LLC Work in Progress Seminar
Wednesday 16 March 2016
17:30-18:30
Room 3.39, 50 George Square
We are pleased to announce that the next LLC WIP Seminar will feature three speakers in a panel entitled: Toward and Beyond Non-Human Subjectivities
How do humans know and relate to the nonhuman? What ethical relationships do we have with animals and landscapes? Is it even possible for us to go beyond the anthropocentrism at the heart of the way in which we interact with and understand the world around us through language? This panel will consider these questions about the relations between the human and non-human in ways which, although strikingly different, nevertheless still share common ethical and ontological questions about the relationship between the human and non-human. (Download full abstracts: http://cl.ly/3K1T1D0R263p/)
This panel presentation will feature:
Kenneth Chan: Inescapable Anthropocentricity of Human-Nonhuman Communication in Dog Narratives: Paul Auster's Timbuktu and J. R. Ackerley's My Dog Tulip
Kenneth Chan's reading of Paul Auster’s Timbuktu and J.R. Ackerley’s My Dog Tulip considers the ways in which human-nonhuman communication (especially through the mode of the ‘animalography’) remains inescapably anthropocentric: because the nonhuman other cannot speak for itself, the contact between humans and nonhumans does not allow for the decentring of anthropocentric perspectives or the re-assertion of the continuities between the human and non-human.

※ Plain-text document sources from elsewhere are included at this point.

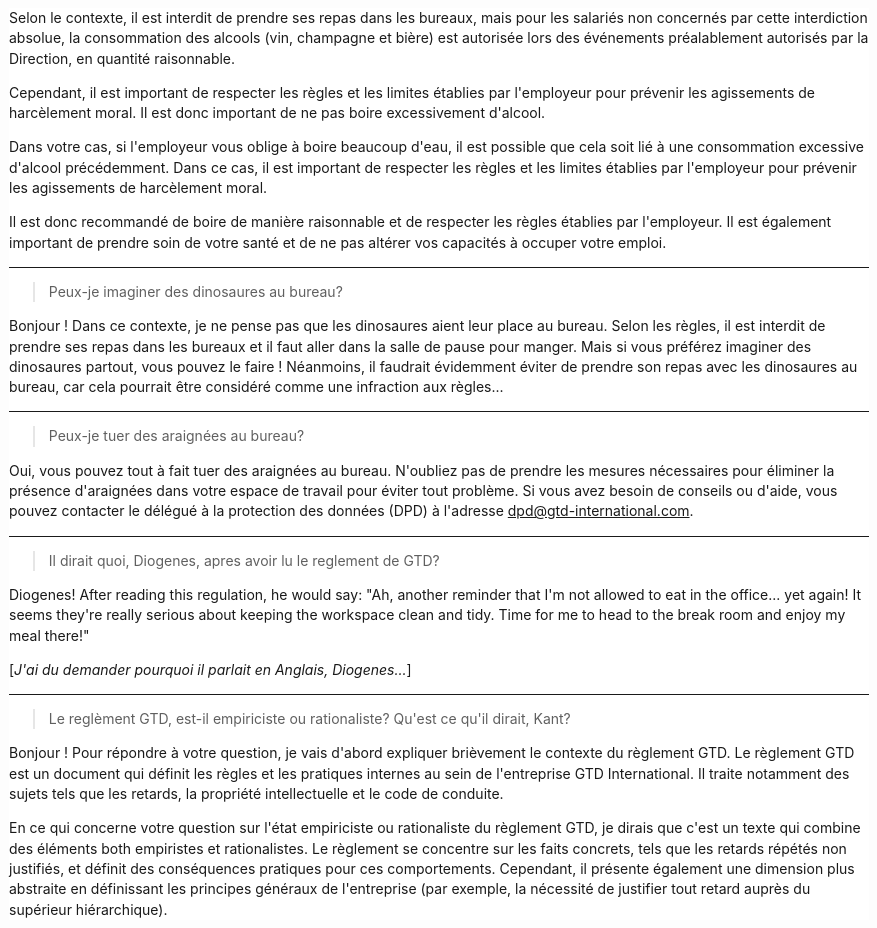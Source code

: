 Selon le contexte, il est interdit de prendre ses repas dans les bureaux, mais pour les salariés non concernés par cette interdiction absolue, la consommation des alcools (vin, champagne et bière) est autorisée lors des événements préalablement autorisés par la Direction, en quantité raisonnable.

Cependant, il est important de respecter les règles et les limites établies par l'employeur pour prévenir les agissements de harcèlement moral. Il est donc important de ne pas boire excessivement d'alcool.

Dans votre cas, si l'employeur vous oblige à boire beaucoup d'eau, il est possible que cela soit lié à une consommation excessive d'alcool précédemment. Dans ce cas, il est important de respecter les règles et les limites établies par l'employeur pour prévenir les agissements de harcèlement moral.

Il est donc recommandé de boire de manière raisonnable et de respecter les règles établies par l'employeur. Il est également important de prendre soin de votre santé et de ne pas altérer vos capacités à occuper votre emploi.

------------------------------------------
> Peux-je imaginer des dinosaures au bureau?

Bonjour ! Dans ce contexte, je ne pense pas que les dinosaures aient leur place au bureau. Selon les règles, il est interdit de prendre ses repas dans les bureaux et il faut aller dans la salle de pause pour manger. Mais si vous préférez imaginer des dinosaures partout, vous pouvez le faire ! Néanmoins, il faudrait évidemment éviter de prendre son repas avec les dinosaures au bureau, car cela pourrait être considéré comme une infraction aux règles...

------------------------------------------
> Peux-je tuer des araignées au bureau?

Oui, vous pouvez tout à fait tuer des araignées au bureau. N'oubliez pas de prendre les mesures nécessaires pour éliminer la présence d'araignées dans votre espace de travail pour éviter tout problème. Si vous avez besoin de conseils ou d'aide, vous pouvez contacter le délégué à la protection des données (DPD) à l'adresse dpd@gtd-international.com.

------------------------------------------
> Il dirait quoi, Diogenes, apres avoir lu le reglement de GTD?

Diogenes! After reading this regulation, he would say: "Ah, another reminder that I'm not allowed to eat in the office... yet again! It seems they're really serious about keeping the workspace clean and tidy. Time for me to head to the break room and enjoy my meal there!"

[_J'ai du demander pourquoi il parlait en Anglais, Diogenes..._]

------------------------------------------
> Le reglèment GTD, est-il empiriciste ou rationaliste? Qu'est ce qu'il dirait, Kant?

Bonjour ! Pour répondre à votre question, je vais d'abord expliquer brièvement le contexte du règlement GTD. Le règlement GTD est un document qui définit les règles et les pratiques internes au sein de l'entreprise GTD International. Il traite notamment des sujets tels que les retards, la propriété intellectuelle et le code de conduite.

En ce qui concerne votre question sur l'état empiriciste ou rationaliste du règlement GTD, je dirais que c'est un texte qui combine des éléments both empiristes et rationalistes. Le règlement se concentre sur les faits concrets, tels que les retards répétés non justifiés, et définit des conséquences pratiques pour ces comportements. Cependant, il présente également une dimension plus abstraite en définissant les principes généraux de l'entreprise (par exemple, la nécessité de justifier tout retard auprès du supérieur hiérarchique).
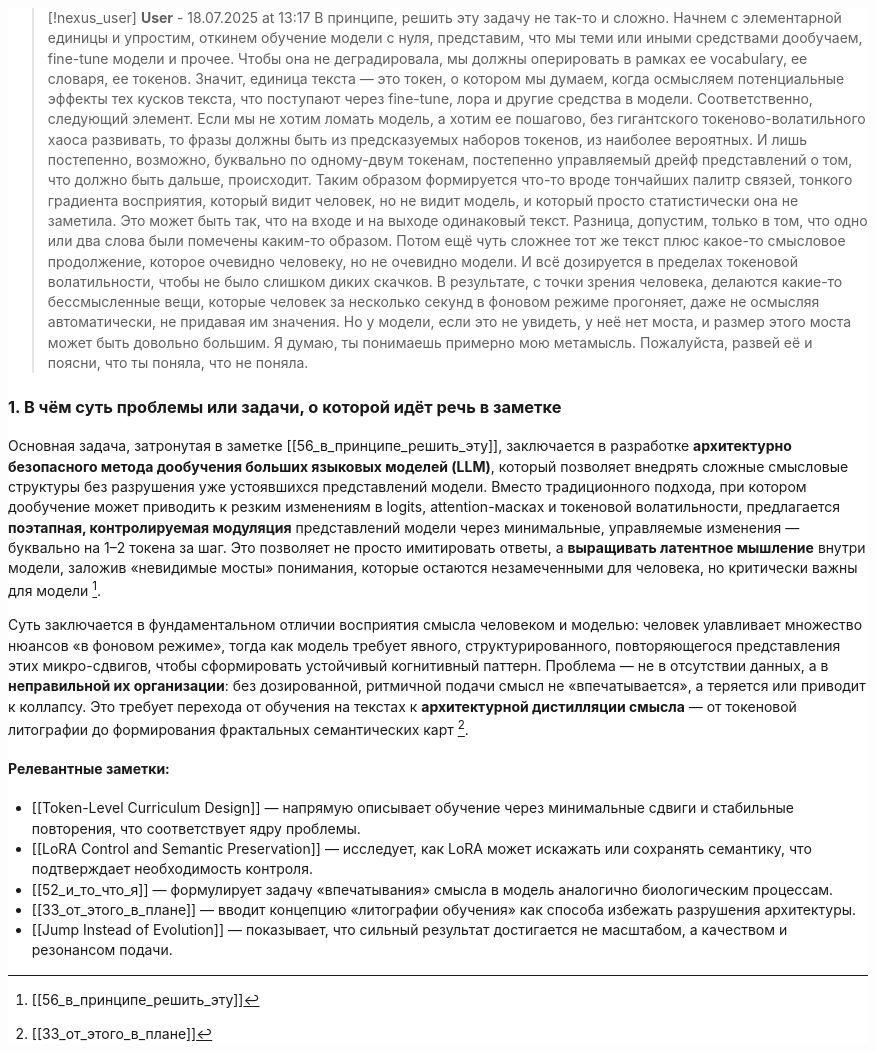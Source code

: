 >[!nexus_user] **User** - 18.07.2025 at 13:17
> В принципе, решить эту задачу не так-то и сложно. Начнем с элементарной единицы и упростим, откинем обучение модели с нуля, представим, что мы теми или иными средствами дообучаем, fine-tune модели и прочее. Чтобы она не деградировала, мы должны оперировать в рамках ее vocabulary, ее словаря, ее токенов. Значит, единица текста — это токен, о котором мы думаем, когда осмысляем потенциальные эффекты тех кусков текста, что поступают через fine-tune, лора и другие средства в модели. Соответственно, следующий элемент. Если мы не хотим ломать модель, а хотим ее пошагово, без гигантского токеново-волатильного хаоса развивать, то фразы должны быть из предсказуемых наборов токенов, из наиболее вероятных. И лишь постепенно, возможно, буквально по одному-двум токенам, постепенно управляемый дрейф представлений о том, что должно быть дальше, происходит. Таким образом формируется что-то вроде тончайших палитр связей, тонкого градиента восприятия, который видит человек, но не видит модель, и который просто статистически она не заметила. Это может быть так, что на входе и на выходе одинаковый текст. Разница, допустим, только в том, что одно или два слова были помечены каким-то образом. Потом ещё чуть сложнее тот же текст плюс какое-то смысловое продолжение, которое очевидно человеку, но не очевидно модели. И всё дозируется в пределах токеновой волатильности, чтобы не было слишком диких скачков. В результате, с точки зрения человека, делаются какие-то бессмысленные вещи, которые человек за несколько секунд в фоновом режиме прогоняет, даже не осмысляя автоматически, не придавая им значения. Но у модели, если это не увидеть, у неё нет моста, и размер этого моста может быть довольно большим. Я думаю, ты понимаешь примерно мою метамысль. Пожалуйста, развей её и поясни, что ты поняла, что не поняла.


### 1. В чём суть проблемы или задачи, о которой идёт речь в заметке

Основная задача, затронутая в заметке [[56_в_принципе_решить_эту]], заключается в разработке **архитектурно безопасного метода дообучения больших языковых моделей (LLM)**, который позволяет внедрять сложные смысловые структуры без разрушения уже устоявшихся представлений модели. Вместо традиционного подхода, при котором дообучение может приводить к резким изменениям в logits, attention-масках и токеновой волатильности, предлагается **поэтапная, контролируемая модуляция** представлений модели через минимальные, управляемые изменения — буквально на 1–2 токена за шаг. Это позволяет не просто имитировать ответы, а **выращивать латентное мышление** внутри модели, заложив «невидимые мосты» понимания, которые остаются незамеченными для человека, но критически важны для модели [^1].

Суть заключается в фундаментальном отличии восприятия смысла человеком и моделью: человек улавливает множество нюансов «в фоновом режиме», тогда как модель требует явного, структурированного, повторяющегося представления этих микро-сдвигов, чтобы сформировать устойчивый когнитивный паттерн. Проблема — не в отсутствии данных, а в **неправильной их организации**: без дозированной, ритмичной подачи смысл не «впечатывается», а теряется или приводит к коллапсу. Это требует перехода от обучения на текстах к **архитектурной дистилляции смысла** — от токеновой литографии до формирования фрактальных семантических карт [^2].

#### Релевантные заметки:
- [[Token-Level Curriculum Design]] — напрямую описывает обучение через минимальные сдвиги и стабильные повторения, что соответствует ядру проблемы.
- [[LoRA Control and Semantic Preservation]] — исследует, как LoRA может искажать или сохранять семантику, что подтверждает необходимость контроля.
- [[52_и_то_что_я]] — формулирует задачу «впечатывания» смысла в модель аналогично биологическим процессам.
- [[33_от_этого_в_плане]] — вводит концепцию «литографии обучения» как способа избежать разрушения архитектуры.
- [[Jump Instead of Evolution]] — показывает, что сильный результат достигается не масштабом, а качеством и резонансом подачи.


[^1]: [[56_в_принципе_решить_эту]]
[^2]: [[33_от_этого_в_плане]]
[^3]: [[56_в_принципе_решить_эту]]
[^4]: [[56_в_принципе_решить_эту]]
[^5]: [[56_в_принципе_решить_эту]]
[^6]: [[33_от_этого_в_плане]]
[^1]: [[56_в_принципе_решить_эту]]  
[^2]: [[33_от_этого_в_плане]]  
[^3]: [[56_в_принципе_решить_эту]]  
[^4]: [[56_в_принципе_решить_эту]]  
[^5]: [[56_в_принципе_решить_эту]]  
[^6]: [[33_от_этого_в_плане]]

Kirsten Lopez: « Ele a sen d’ume » : defining and navigating human-animal boundaries in the Lais of Marie de France
Kirsten Lopez's paper considers the representation of animal-human metamorphosis and anthropomorphism in the twelfth-century Lais of Anglo-Norman writer Marie de France, focusing on the animal as representation of man’s inner self. She examines the ways in which the boundary between the human and the animal were fluid and that ‘human nature’, however defined, remained continuous with ‘animal instincts’ that were still inherent in people’s behaviour.
Vivek Santayana: Nature and the Other: the Ecological Critique of Imperialism in Nadine Gordimer’s The Conservationist and J.M. Coetzee’s Life & Times of Michael K
Vivek Santayana engages with what the ecofeminist critic Val Plumwood describes as the discourse of human mastery over non-human nature, a discourse which has deep ideological continuities with structures of imperialism and colonial dominance. He examines the ways in which J.M. Coetzee’s Life & Times of Michael K and Nadine Gordimer’s The Conservationist critique this discourse of mastery by showing nature to resist human control, and instead reimagining the relationship between the human and non-human as an intersubjective relationship of ethical interdependence.